Dr. Ronald W. Stark was awarded the 1993 Western Forest Insect Work Conference (WFIWC) Founders' Award.
Ron Stark has served as a Research Scientist for the Canadian Department of Agriculture (Division of Forest Biology), a professor at the University of California at Berkeley and the University of Idaho at Moscow, and a program manager for several large research and development programs. He retired in 1985, becoming Professor Emeritus at the University of Idaho.
While at the Universities of California and Idaho, Ron Stark trained a generation of forest entomologists. His MS and PhD students include RE Stevens, DL Dahlsten, AA Berryman, RH Smith, WD Bedard, NE Johnson, CS Schaefer, E Jessen, W Kelson, DE Bright Jr., RF Luck, JP Kimmins, CJ Demars, BE Wickman, JA Caylor, T Koerber, I Otvos, G Thorley, HD Hertert, EA Cameron, NL Crookston, DL Kulhavy, PT Flanagan, CG Niwa, Y Katerere, RA Nathanson, and WP Kemp. Ron Stark received a Distinguished Teaching Award from the University of California in 1960, was a NSF Senior Postdoctoral Fellow in 1968, and was a Distinguished Lecturer at Texas A&M University in 1974.
Dr. Stark authored or co-authored over 140 published works, including contributions on general forest entomology, ecology, and population dynamics; forestry education; various forestry-related disciplines; Idaho history; teaching math skills; economic impacts; and technology transfer. He was well known for his editing skils, and coedited several books on bark beetles and defoliators.
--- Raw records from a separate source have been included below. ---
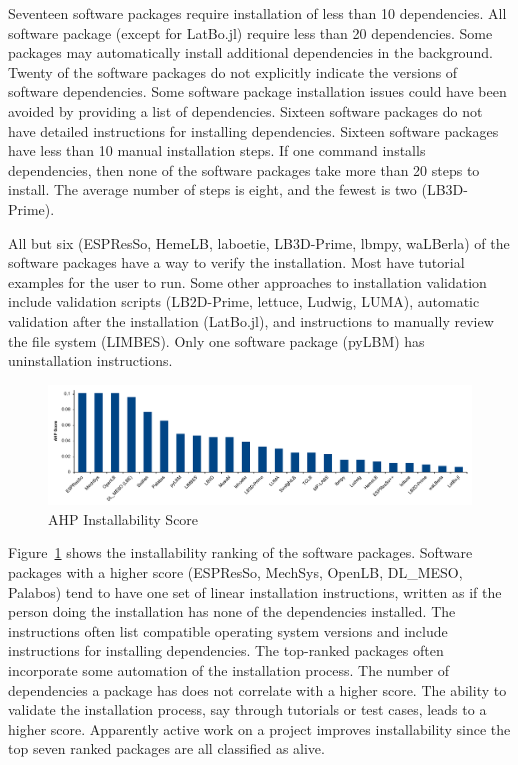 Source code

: \documentclass[final, 3p, times, authoryear]{elsarticle}
\begin{document}
Seventeen software packages require installation of less than 10 dependencies.
All software package (except for LatBo.jl) require less than 20 dependencies.
Some packages may automatically install additional dependencies in the
background. Twenty of the software packages do not explicitly indicate the
versions of software dependencies. Some software package installation issues
could have been avoided by providing a list of dependencies. Sixteen software
packages do not have detailed instructions for installing dependencies. Sixteen
software packages have less than 10 manual installation steps. If one command
installs dependencies, then none of the software packages take more than 20
steps to install. The average number of steps is eight, and the fewest is two
(LB3D-Prime).

All but six (ESPResSo, HemeLB, laboetie, LB3D-Prime, lbmpy, waLBerla) of the
software packages have a way to verify the installation. Most have tutorial
examples for the user to run. Some other approaches to installation validation
include validation scripts (LB2D-Prime, lettuce, Ludwig, LUMA), automatic
validation after the installation (LatBo.jl), and instructions to manually
review the file system (LIMBES). Only one software package (pyLBM) has
uninstallation instructions.

\begin{figure}[h!]
	\begin{center}
		\includegraphics[width=1.0\textwidth]{./figures/installability_chart.pdf}
		\caption{AHP Installability Score}
		\label{Fig_Installability}
	\end{center}
\end{figure}

Figure~\ref{Fig_Installability} shows the installability ranking of the software
packages. Software packages with a higher score (ESPResSo, MechSys, OpenLB,
DL\_MESO, Palabos) tend to have one set of linear installation instructions,
written as if the person doing the installation has none of the dependencies
installed. The instructions often list compatible operating system versions and
include instructions for installing dependencies. The top-ranked packages often
incorporate some automation of the installation process. The number of
dependencies a package has does not correlate with a higher score. The ability
to validate the installation process, say through tutorials or test cases, leads
to a higher score. Apparently active work on a project improves installability
since the top seven ranked packages are all classified as alive. 
 
\end{document}
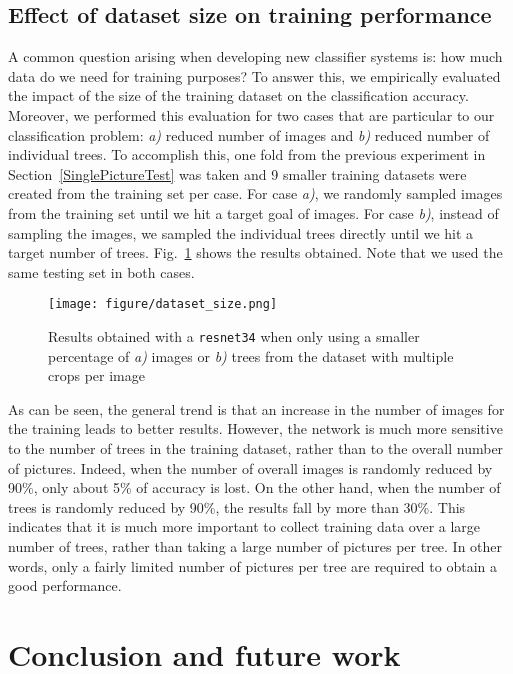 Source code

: \documentclass[letterpaper, 10 pt, conference]{ieeeconf}  %
\begin{document}
\subsection{Effect of dataset size on training performance}

A common question arising when developing new classifier systems is: how much data do we need for training purposes? To answer this, we empirically evaluated the impact of the size of the training dataset on the classification accuracy. Moreover, we performed this evaluation for two cases that are particular to our classification problem: \emph{a)} reduced number of images and \emph{b)} reduced number of individual trees. To accomplish this, one fold from the previous experiment in Section~\ref{SinglePictureTest} was taken and 9 smaller training datasets were created from the training set per case. For case \emph{a)}, we randomly sampled images from the training set until we hit a target goal of images. For case \emph{b)}, instead of sampling the images, we sampled the individual trees directly until we hit a target number of trees. Fig.~\ref{fig:dataset_size} shows the results obtained. Note that we used the same testing set in both cases.

\begin{figure}[t] %
\centering
\texttt{[image: figure/dataset\_size.png]}
\caption{Results obtained with a \texttt{resnet34} when only using a smaller percentage of \emph{a)} images or \emph{b)} trees from the dataset with multiple crops per image}
\label{fig:dataset_size}
\end{figure}

As can be seen, the general trend is that an increase in the number of images for the training leads to better results. However, the network is much more sensitive to the number of trees in the training dataset, rather than to the overall number of pictures. Indeed, when the number of overall images is randomly reduced by 90\%, only about 5\%
of accuracy is lost. On the other hand, when the number of trees is randomly reduced by 90\%, the results fall by more than 30\%. This indicates that it is much more important to collect training data over a large number of trees, rather than taking a large number of pictures per tree. In other words, only a fairly limited number of pictures per tree are required to obtain a good performance.

\section{Conclusion and future work} \label{sec:conclusion}
\end{document}
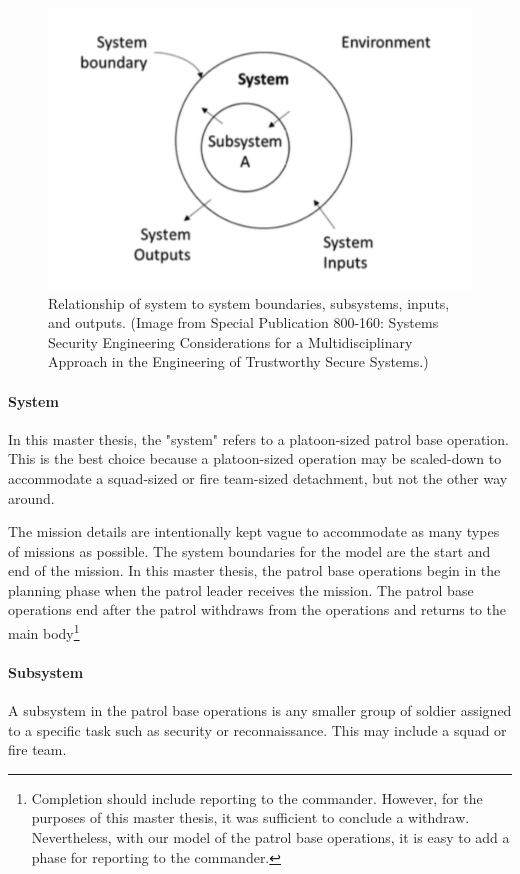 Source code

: \documentclass[../../main/main.tex]{subfiles}
\begin{document}
\begin{figure}[h]
\includegraphics[width=\linewidth]{../figures/system}
\caption{\label{system}Relationship of system to system boundaries, subsystems, inputs, and outputs. (Image from  Special Publication 800-160: Systems Security Engineering Considerations for a Multidisciplinary Approach in the Engineering of Trustworthy Secure Systems.)}
\end{figure}
\paragraph*{System}
In this master thesis, the "system" refers to a platoon-sized patrol base operation.  This is the best choice because a platoon-sized operation may be scaled-down to accommodate a squad-sized or fire team-sized detachment, but not the other way around. 

The mission details are intentionally kept vague to accommodate as many types of missions as possible.  The system boundaries for the model are the start and end of the mission. In this master thesis, the patrol base operations begin in the planning phase when the patrol leader receives the mission.  The patrol base operations end after the patrol withdraws from the operations and returns to the main body\footnote{Completion should include reporting to the commander.  However, for the purposes of this master thesis, it was sufficient to conclude a withdraw.  Nevertheless, with our model of the patrol base operations, it is easy to add a phase for reporting to the commander.}

\paragraph*{Subsystem}
A subsystem in the patrol base operations is any smaller group of soldier assigned to a specific task such as security or reconnaissance.  This may include a squad or fire team.  
\end{document}
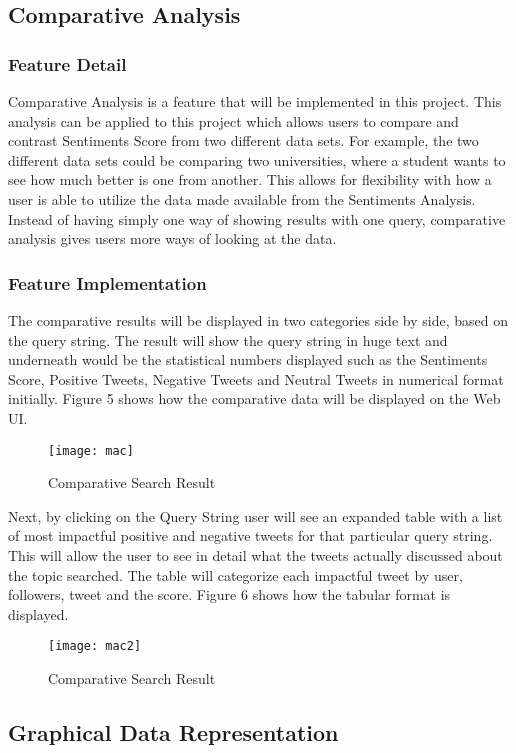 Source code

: \documentclass[12pt, titlepage]{article}
\begin{document}
\subsection{Comparative Analysis}
\subsubsection{Feature Detail}
Comparative Analysis is a feature that will be implemented in this project. This analysis can be applied to this project which allows users to compare and contrast Sentiments Score from two different data sets. For example, the two different data sets could be comparing two universities, where a student wants to see how much better is one from another. This allows for flexibility with how a user is able to utilize the data made available from the Sentiments Analysis. Instead of having simply one way of showing results with one query, comparative analysis gives users more ways of looking at the data. \\
\subsubsection{Feature Implementation}
The comparative results will be displayed in two categories side by side, based on the query string. The result will show the query string in huge text and underneath would be the statistical numbers displayed such as the Sentiments Score, Positive Tweets, Negative Tweets and Neutral Tweets in numerical format initially. Figure 5 shows how the comparative data will be displayed on the Web UI. 
\begin{figure}[H]
\centering
\texttt{[image: mac]}
\caption{Comparative Search Result}
\label{fig:Result}
\end{figure}
Next, by clicking on the Query String user will see an expanded table with a list of most impactful positive and negative tweets for that particular query string. This will allow the user to see in detail what the tweets actually discussed about the topic searched. The table will categorize each impactful tweet by user, followers, tweet and the score. Figure 6 shows how the tabular format is displayed.
\begin{figure}[H]
\centering
\texttt{[image: mac2]}
\caption{Comparative Search Result}
\label{fig:Result}
\end{figure}

\subsection{Graphical Data Representation}
\end{document}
Ron Stark's work in insect sampling, modeling, impact, control, climatology, interaction of tree stress caused by air pollution and disease and insect activity, and population dynamics converged over the years to the application of systems analysis to forest entomology, the transference of the integrated control (later integrated pest management) concept from agriculture to forestry and finally to the broader concept of interated forest protection. He was among the first to apply life table analysis, to use sequential sampling, to use x-rays to study cryptic insects and one of the few to study the effect of regional climate on insect populations. His constant emphasis on the application of research to forestry problems earned him the Society of American Foresters' Barrington Moore award, only the second entomologist to be so honored.
But it is for his many contributions to the development of integrated pest management (IPM) that Ron Stark is best known. IPM is now official USDA Forest Service policy under the NFMA Act, due in large part to his service on the Committee of Scientists. His participation in a Southwest Region review of control programs in the southwest aided in the adoption of more ecologically based forest management practices in that Forest Service region. Stark also played a major role in the design and management of three major federal research and development programs for the development of integrated pest management strategies for pine bark beetles, Douglas-fir tussock moth, and western spruce budworm.
Adapted from the Founders Award nomination packet by Kathy Sheehan, April 2004.